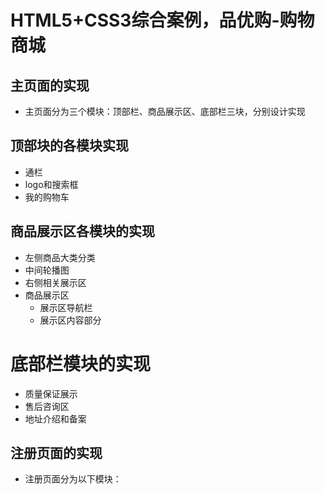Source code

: # HTML5+CSS3综合案例，品优购-购物商城
## 主页面的实现
+ 主页面分为三个模块：顶部栏、商品展示区、底部栏三块，分别设计实现
## 顶部块的各模块实现
+ 通栏
+ logo和搜索框
+ 我的购物车
## 商品展示区各模块的实现
+ 左侧商品大类分类
+ 中间轮播图
+ 右侧相关展示区
+ 商品展示区
   + 展示区导航栏
   + 展示区内容部分
# 底部栏模块的实现
+ 质量保证展示
+ 售后咨询区
+ 地址介绍和备案
## 注册页面的实现
+ 注册页面分为以下模块：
◆ ◆ ◆ ◆ ◆ ◆ ◆
ACTION ITEM
In your answer, repeat all the entries exactly, but leave out the pictures.

RESPONSE AREA
Source code

: # HTML5+CSS3综合案例，品优购-购物商城
## 主页面的实现
+ 主页面分为三个模块：顶部栏、商品展示区、底部栏三块，分别设计实现
## 顶部块的各模块实现
+ 通栏
+ logo和搜索框
+ 我的购物车
## 商品展示区各模块的实现
+ 左侧商品大类分类
+ 中间轮播图
+ 右侧相关展示区
+ 商品展示区
   + 展示区导航栏
   + 展示区内容部分
# 底部栏模块的实现
+ 质量保证展示
+ 售后咨询区
+ 地址介绍和备案
## 注册页面的实现
+ 注册页面分为以下模块：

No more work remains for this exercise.